Exercise details ::
Report each line of the records where "ptid" occurs.

(Input material)

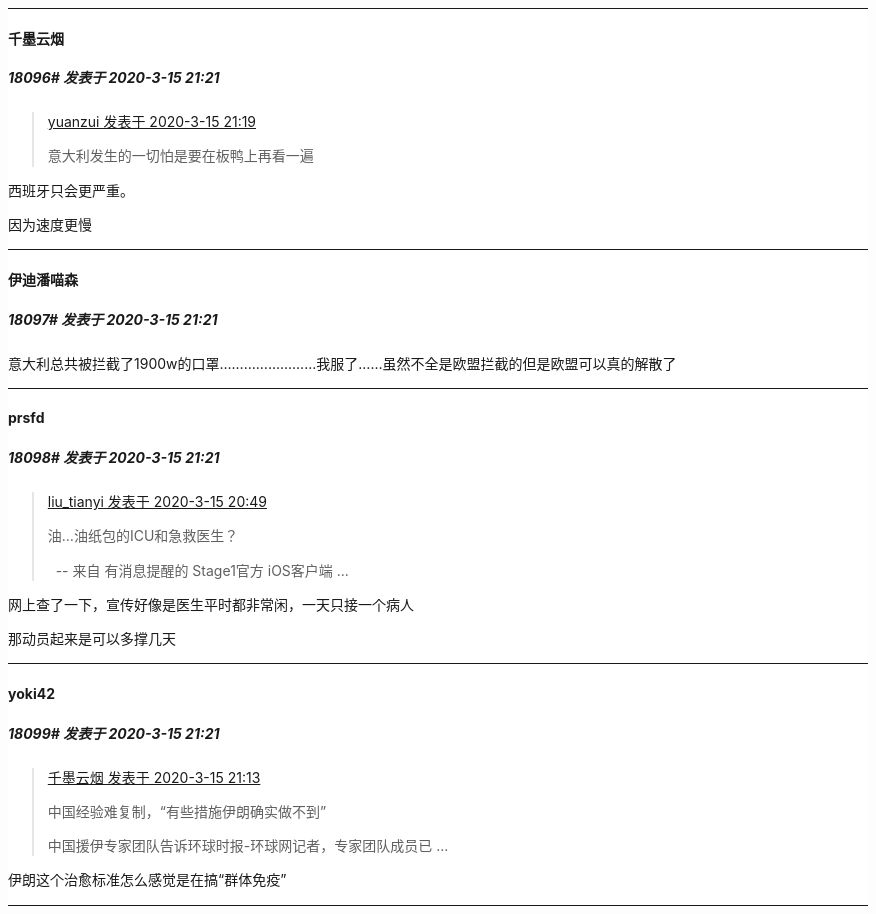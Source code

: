 
-----

####  千墨云烟  
##### 18096#       发表于 2020-3-15 21:21


<blockquote><a href="httphttps://bbs.saraba1st.com/2b/forum.php?mod=redirect&amp;goto=findpost&amp;pid=46748441&amp;ptid=1918099" target="_blank">yuanzui 发表于 2020-3-15 21:19</a>

意大利发生的一切怕是要在板鸭上再看一遍</blockquote>
西班牙只会更严重。


因为速度更慢


-----

####  伊迪潘喵森  
##### 18097#       发表于 2020-3-15 21:21


意大利总共被拦截了1900w的口罩……………………我服了……虽然不全是欧盟拦截的但是欧盟可以真的解散了


-----

####  prsfd  
##### 18098#       发表于 2020-3-15 21:21


<blockquote><a href="httphttps://bbs.saraba1st.com/2b/forum.php?mod=redirect&amp;goto=findpost&amp;pid=46748033&amp;ptid=1918099" target="_blank">liu_tianyi 发表于 2020-3-15 20:49</a>

油…油纸包的ICU和急救医生？


  -- 来自 有消息提醒的 Stage1官方 iOS客户端 ...</blockquote>
网上查了一下，宣传好像是医生平时都非常闲，一天只接一个病人

那动员起来是可以多撑几天


-----

####  yoki42  
##### 18099#       发表于 2020-3-15 21:21


<blockquote><a href="httphttps://bbs.saraba1st.com/2b/forum.php?mod=redirect&amp;goto=findpost&amp;pid=46748348&amp;ptid=1918099" target="_blank">千墨云烟 发表于 2020-3-15 21:13</a>

中国经验难复制，“有些措施伊朗确实做不到”


中国援伊专家团队告诉环球时报-环球网记者，专家团队成员已 ...</blockquote>
伊朗这个治愈标准怎么感觉是在搞“群体免疫”


-----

(End Input material)

Task answer ::
<blockquote><a href="httphttps://bbs.saraba1st.com/2b/forum.php?mod=redirect&amp;goto=findpost&amp;pid=46748441&amp;ptid=1918099" target="_blank">yuanzui 发表于 2020-3-15 21:19</a>
<blockquote><a href="httphttps://bbs.saraba1st.com/2b/forum.php?mod=redirect&amp;goto=findpost&amp;pid=46748033&amp;ptid=1918099" target="_blank">liu_tianyi 发表于 2020-3-15 20:49</a>
<blockquote><a href="httphttps://bbs.saraba1st.com/2b/forum.php?mod=redirect&amp;goto=findpost&amp;pid=46748348&amp;ptid=1918099" target="_blank">千墨云烟 发表于 2020-3-15 21:13</a>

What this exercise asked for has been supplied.